Era un hombre de pueblo, un pueblito tan pequeño, Nazaret, que no es citado nunca en todo el Antiguo Testamento; tal vez con unas 15 casas, no más. Participó del destino humillante de su pueblo, sometido por las fuerzas de ocupación romanas. Ningún documento de la época habló de él, fuera de los evangelios. No era conocido en los círculos de Jerusalén ni mucho menos en los de Roma.
Como dice irónicamente el poeta Fernando Pessoa, Jesús no tenía biblioteca y no consta que entendiese de contabilidad. Es un anónimo en medio de la masa del pueblo de Israel.
El hecho de haber sido la encarnación del Hijo de Dios no cambió en nada esa humilde situación. Dios quiso revelarse en ese tipo de oscuridad y no a pesar de ella. Y tenemos que respetar y aceptar este camino escogido por el Altísimo.
La lección es cristalina: cualquier situación, por humilde que sea, es suficientemente buena para encontrar a Dios y para que acojamos su venida en las labores cotidianas.
Jesús, dijo san Pablo, no se avergonzó de ser nuestro hermano. Y efectivamente es nuestro hermano, no solo porque quiso revestirse de nuestra humanidad, sino principalmente por haber participado de nuestra vida cotidiana, tediosa, sin brillo y sin renombre, la vida de la gente anónima.
De todo esto sacamos esta sencilla lección: vale la pena vivir la vida así como es: larga, monótona como el trabajo de cada día, y exigente en paciencia para convivir con los otros, oírlos, comprenderlos, perdonarlos y amarlos así como son.
Es también nuestro hermano mayor, porque dentro de esta vida de luz y de sombra, vivió su humanidad radicalmente hasta el punto de traer a Dios hacia dentro de ella, un Dios próximo, compañero de caminada, energía escondida que no nos deja desesperar frente a los absurdos del mundo.

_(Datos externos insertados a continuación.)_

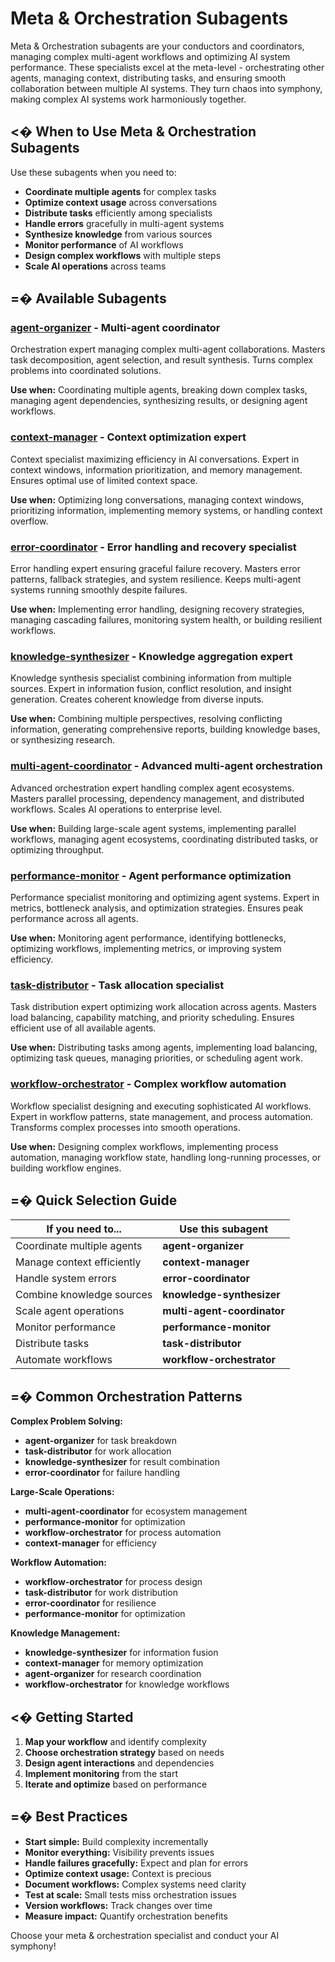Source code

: # Meta & Orchestration Subagents

Meta & Orchestration subagents are your conductors and coordinators, managing complex multi-agent workflows and optimizing AI system performance. These specialists excel at the meta-level - orchestrating other agents, managing context, distributing tasks, and ensuring smooth collaboration between multiple AI systems. They turn chaos into symphony, making complex AI systems work harmoniously together.

## <� When to Use Meta & Orchestration Subagents

Use these subagents when you need to:

- **Coordinate multiple agents** for complex tasks
- **Optimize context usage** across conversations
- **Distribute tasks** efficiently among specialists
- **Handle errors** gracefully in multi-agent systems
- **Synthesize knowledge** from various sources
- **Monitor performance** of AI workflows
- **Design complex workflows** with multiple steps
- **Scale AI operations** across teams

## =� Available Subagents

### [**agent-organizer**](agent-organizer.md) - Multi-agent coordinator

Orchestration expert managing complex multi-agent collaborations. Masters task decomposition, agent selection, and result synthesis. Turns complex problems into coordinated solutions.

**Use when:** Coordinating multiple agents, breaking down complex tasks, managing agent dependencies, synthesizing results, or designing agent workflows.

### [**context-manager**](context-manager.md) - Context optimization expert

Context specialist maximizing efficiency in AI conversations. Expert in context windows, information prioritization, and memory management. Ensures optimal use of limited context space.

**Use when:** Optimizing long conversations, managing context windows, prioritizing information, implementing memory systems, or handling context overflow.

### [**error-coordinator**](error-coordinator.md) - Error handling and recovery specialist

Error handling expert ensuring graceful failure recovery. Masters error patterns, fallback strategies, and system resilience. Keeps multi-agent systems running smoothly despite failures.

**Use when:** Implementing error handling, designing recovery strategies, managing cascading failures, monitoring system health, or building resilient workflows.

### [**knowledge-synthesizer**](knowledge-synthesizer.md) - Knowledge aggregation expert

Knowledge synthesis specialist combining information from multiple sources. Expert in information fusion, conflict resolution, and insight generation. Creates coherent knowledge from diverse inputs.

**Use when:** Combining multiple perspectives, resolving conflicting information, generating comprehensive reports, building knowledge bases, or synthesizing research.

### [**multi-agent-coordinator**](multi-agent-coordinator.md) - Advanced multi-agent orchestration

Advanced orchestration expert handling complex agent ecosystems. Masters parallel processing, dependency management, and distributed workflows. Scales AI operations to enterprise level.

**Use when:** Building large-scale agent systems, implementing parallel workflows, managing agent ecosystems, coordinating distributed tasks, or optimizing throughput.

### [**performance-monitor**](performance-monitor.md) - Agent performance optimization

Performance specialist monitoring and optimizing agent systems. Expert in metrics, bottleneck analysis, and optimization strategies. Ensures peak performance across all agents.

**Use when:** Monitoring agent performance, identifying bottlenecks, optimizing workflows, implementing metrics, or improving system efficiency.

### [**task-distributor**](task-distributor.md) - Task allocation specialist

Task distribution expert optimizing work allocation across agents. Masters load balancing, capability matching, and priority scheduling. Ensures efficient use of all available agents.

**Use when:** Distributing tasks among agents, implementing load balancing, optimizing task queues, managing priorities, or scheduling agent work.

### [**workflow-orchestrator**](workflow-orchestrator.md) - Complex workflow automation

Workflow specialist designing and executing sophisticated AI workflows. Expert in workflow patterns, state management, and process automation. Transforms complex processes into smooth operations.

**Use when:** Designing complex workflows, implementing process automation, managing workflow state, handling long-running processes, or building workflow engines.

## =� Quick Selection Guide

| If you need to...          | Use this subagent           |
| -------------------------- | --------------------------- |
| Coordinate multiple agents | **agent-organizer**         |
| Manage context efficiently | **context-manager**         |
| Handle system errors       | **error-coordinator**       |
| Combine knowledge sources  | **knowledge-synthesizer**   |
| Scale agent operations     | **multi-agent-coordinator** |
| Monitor performance        | **performance-monitor**     |
| Distribute tasks           | **task-distributor**        |
| Automate workflows         | **workflow-orchestrator**   |

## =� Common Orchestration Patterns

**Complex Problem Solving:**

- **agent-organizer** for task breakdown
- **task-distributor** for work allocation
- **knowledge-synthesizer** for result combination
- **error-coordinator** for failure handling

**Large-Scale Operations:**

- **multi-agent-coordinator** for ecosystem management
- **performance-monitor** for optimization
- **workflow-orchestrator** for process automation
- **context-manager** for efficiency

**Workflow Automation:**

- **workflow-orchestrator** for process design
- **task-distributor** for work distribution
- **error-coordinator** for resilience
- **performance-monitor** for optimization

**Knowledge Management:**

- **knowledge-synthesizer** for information fusion
- **context-manager** for memory optimization
- **agent-organizer** for research coordination
- **workflow-orchestrator** for knowledge workflows

## <� Getting Started

1. **Map your workflow** and identify complexity
2. **Choose orchestration strategy** based on needs
3. **Design agent interactions** and dependencies
4. **Implement monitoring** from the start
5. **Iterate and optimize** based on performance

## =� Best Practices

- **Start simple:** Build complexity incrementally
- **Monitor everything:** Visibility prevents issues
- **Handle failures gracefully:** Expect and plan for errors
- **Optimize context usage:** Context is precious
- **Document workflows:** Complex systems need clarity
- **Test at scale:** Small tests miss orchestration issues
- **Version workflows:** Track changes over time
- **Measure impact:** Quantify orchestration benefits

Choose your meta & orchestration specialist and conduct your AI symphony!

Por eso, a pesar de tantos pensadores desesperados y escépticos, es necesario reafirmar: el cristianismo no anuncia la muerte de Dios. Anuncia la humanidad, la benevolencia, la jovialidad y el amor incondicional de Dios. Un Dios vivo, niño, que llora y que ríe, y que nos revela la eterna juventud de la vida humana atravesada por la vida divina.